The ma_prefix in the field names comes from the word mapping, Python's term for data types that provide key/value lookups. The fields in the structure are:


ma_used

Number of slots occupied by keys (in this case, 13).


ma_fill

Number of slots occupied by keys or by dummy entries (also 13).


ma_mask

Bitmask representing the size of the hash table. The hash table contains ma_mask+1 slots—in this case, 32. The number of slots in the table is always a power of 2, so this value is always of the form 2n–1 for some n, and therefore consists of n set bits.


ma_table

Pointer to an array of PyDictEntry structures. PyDictEntry contains pointers to:

  • The key object

  • The value object

  • A cached copy of the key's hash code

The hash value is cached for the sake of speed. When searching for a key, the exact hash values can be quickly compared before performing a slower, full equality comparison of the keys. Resizing a dictionary also requires the hash value for each key, so caching the value saves having to rehash all the keys when resizing.

We don't keep track directly of the number of slots in the table, but derive it instead as needed from ma_mask. When looking up the entry for a key, slot = hash & mask is used to figure out the initial slot for a particular hash value. For instance, the hash function for the first entry generated a hash of –1549758592, and –1549758592 mod 31 is 0, so the entry is stored in slot 0.

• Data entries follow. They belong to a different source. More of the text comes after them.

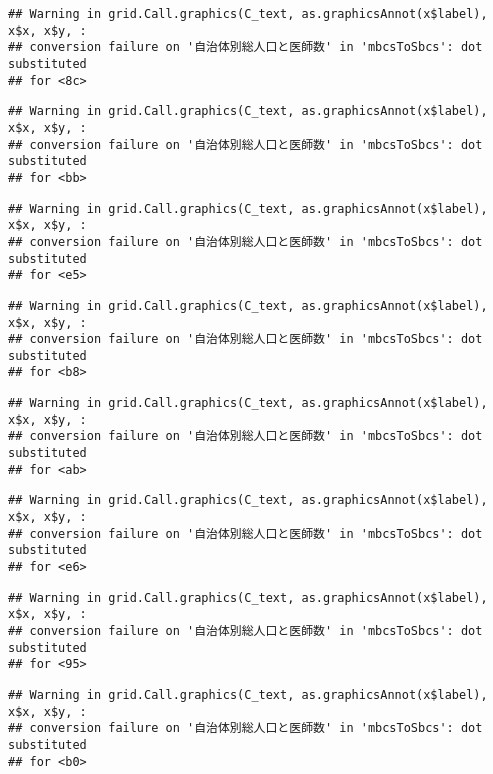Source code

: \documentclass[
]{article}
\begin{document}
\begin{verbatim}
## Warning in grid.Call.graphics(C_text, as.graphicsAnnot(x$label), x$x, x$y, :
## conversion failure on '自治体別総人口と医師数' in 'mbcsToSbcs': dot substituted
## for <8c>
\end{verbatim}

\begin{verbatim}
## Warning in grid.Call.graphics(C_text, as.graphicsAnnot(x$label), x$x, x$y, :
## conversion failure on '自治体別総人口と医師数' in 'mbcsToSbcs': dot substituted
## for <bb>
\end{verbatim}

\begin{verbatim}
## Warning in grid.Call.graphics(C_text, as.graphicsAnnot(x$label), x$x, x$y, :
## conversion failure on '自治体別総人口と医師数' in 'mbcsToSbcs': dot substituted
## for <e5>
\end{verbatim}

\begin{verbatim}
## Warning in grid.Call.graphics(C_text, as.graphicsAnnot(x$label), x$x, x$y, :
## conversion failure on '自治体別総人口と医師数' in 'mbcsToSbcs': dot substituted
## for <b8>
\end{verbatim}

\begin{verbatim}
## Warning in grid.Call.graphics(C_text, as.graphicsAnnot(x$label), x$x, x$y, :
## conversion failure on '自治体別総人口と医師数' in 'mbcsToSbcs': dot substituted
## for <ab>
\end{verbatim}

\begin{verbatim}
## Warning in grid.Call.graphics(C_text, as.graphicsAnnot(x$label), x$x, x$y, :
## conversion failure on '自治体別総人口と医師数' in 'mbcsToSbcs': dot substituted
## for <e6>
\end{verbatim}

\begin{verbatim}
## Warning in grid.Call.graphics(C_text, as.graphicsAnnot(x$label), x$x, x$y, :
## conversion failure on '自治体別総人口と医師数' in 'mbcsToSbcs': dot substituted
## for <95>
\end{verbatim}

\begin{verbatim}
## Warning in grid.Call.graphics(C_text, as.graphicsAnnot(x$label), x$x, x$y, :
## conversion failure on '自治体別総人口と医師数' in 'mbcsToSbcs': dot substituted
## for <b0>
\end{verbatim}
\end{document}
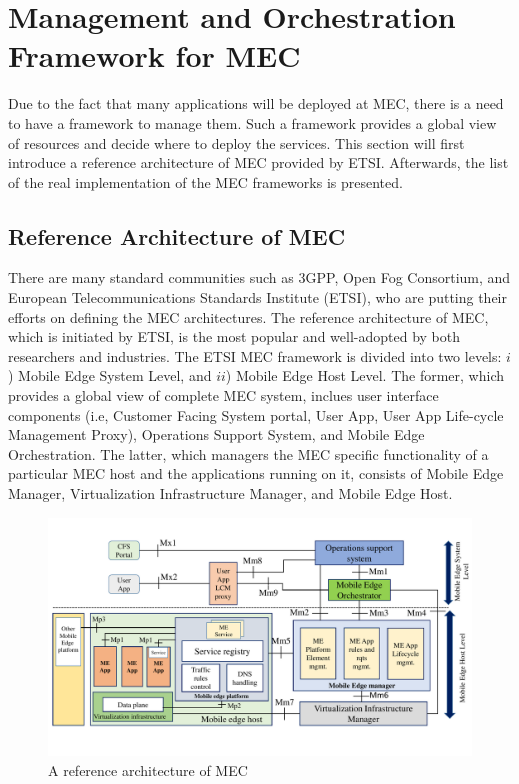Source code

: \section{Management and Orchestration Framework for MEC} \label{framework}


Due to the fact that many applications will be deployed at MEC, there is a need to have a framework to manage them. Such a framework provides a global view of resources and decide where to deploy the services. This section will first introduce a reference architecture of MEC provided by ETSI. Afterwards, the list of the real implementation of the MEC frameworks is presented.

\subsection{Reference Architecture of MEC}

There are many standard communities such as 3GPP, Open Fog Consortium, and European Telecommunications Standards Institute (ETSI), who are putting their efforts on defining the MEC architectures. 
The reference architecture of MEC, which is initiated by ETSI, is the most popular and well-adopted by both researchers and industries. The ETSI MEC framework is divided into two levels: $i$) Mobile Edge System Level, and $ii$) Mobile Edge Host Level. The former, which provides a global view of complete MEC system, inclues user interface components (i.e, Customer Facing System portal, User App, User App Life-cycle Management Proxy), Operations Support System, and Mobile Edge Orchestration. The latter, which managers the MEC specific functionality of a particular MEC host and the applications running on it, consists of Mobile Edge Manager, Virtualization Infrastructure Manager, and Mobile Edge Host.


\begin{figure}[H]
  \begin{center}
   \includegraphics[width=14cm]{./figures/book-etsi-mec.pdf}
   \caption{A reference architecture of MEC}
   \label{fig:etsi-mec}
   \end{center}
\end{figure}



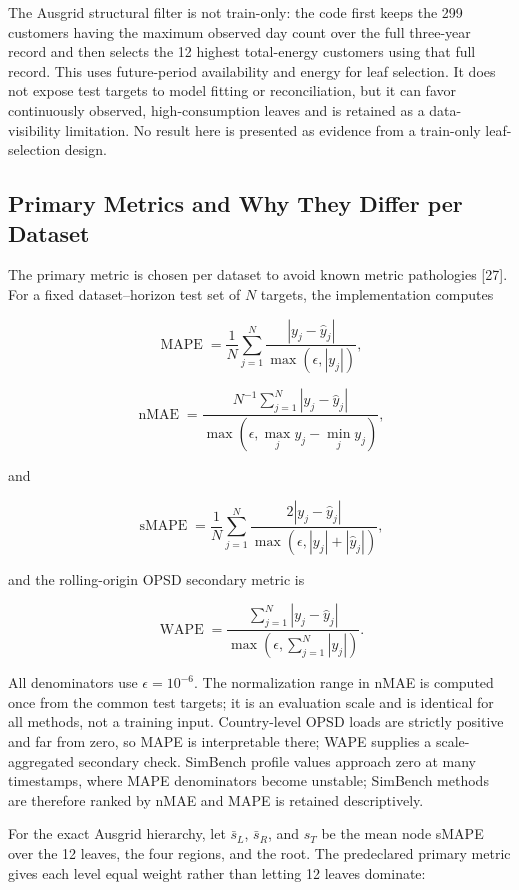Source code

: \documentclass[electronics,article,submit,moreauthors]{Definitions/mdpi}
\begin{document}
The Ausgrid structural filter is not train-only: the code first keeps the 299 customers having the maximum observed day count over the full three-year record and then selects the 12 highest total-energy customers using that full record. This uses future-period availability and energy for leaf selection. It does not expose test targets to model fitting or reconciliation, but it can favor continuously observed, high-consumption leaves and is retained as a data-visibility limitation. No result here is presented as evidence from a train-only leaf-selection design.

\subsection{Primary Metrics and Why They Differ per Dataset}\label{primary-metrics-and-why-they-differ-per-dataset}

The primary metric is chosen per dataset to avoid known metric pathologies {[}27{]}. For a fixed dataset--horizon test set of \(N\) targets, the implementation computes

\[
\operatorname{MAPE}=\frac{1}{N}\sum_{j=1}^{N}\frac{|y_j-\hat y_j|}{\max(\epsilon,|y_j|)},
\]

\[
\operatorname{nMAE}=\frac{N^{-1}\sum_{j=1}^{N}|y_j-\hat y_j|}
{\max\!\left(\epsilon,\max_j y_j-\min_j y_j\right)},
\]

and

\[
\operatorname{sMAPE}=\frac{1}{N}\sum_{j=1}^{N}
\frac{2|y_j-\hat y_j|}{\max(\epsilon,|y_j|+|\hat y_j|)},
\]

and the rolling-origin OPSD secondary metric is

\[
\operatorname{WAPE}=\frac{\sum_{j=1}^{N}|y_j-\hat y_j|}{\max(\epsilon,\sum_{j=1}^{N}|y_j|)}.
\]

All denominators use \(\epsilon=10^{-6}\). The normalization range in nMAE is computed once from the common test targets; it is an evaluation scale and is identical for all methods, not a training input. Country-level OPSD loads are strictly positive and far from zero, so MAPE is interpretable there; WAPE supplies a scale-aggregated secondary check. SimBench profile values approach zero at many timestamps, where MAPE denominators become unstable; SimBench methods are therefore ranked by nMAE and MAPE is retained descriptively.

For the exact Ausgrid hierarchy, let \(\bar s_L\), \(\bar s_R\), and \(s_T\) be the mean node sMAPE over the 12 leaves, the four regions, and the root. The predeclared primary metric gives each level equal weight rather than letting 12 leaves dominate:
\end{document}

Because the mask is needed so often, we store it instead of the number of slots. It's easy to calculate the number of slots by adding 1, and we never need to do so in the most speed-critical sections of code.

ma_fill and ma_used are updated as objects are added and deleted. ma_used is the number of keys present in the dictionary; adding a new key increases it by 1, and deleting a key decreases it by 1. To delete a key, we make the appropriate slot point to a dummy key; ma_fill therefore remains the same when a key is deleted, but may increase by 1 when a new key is added. (ma_fill is never decremented, but will be given a new value when a dictionary is resized.)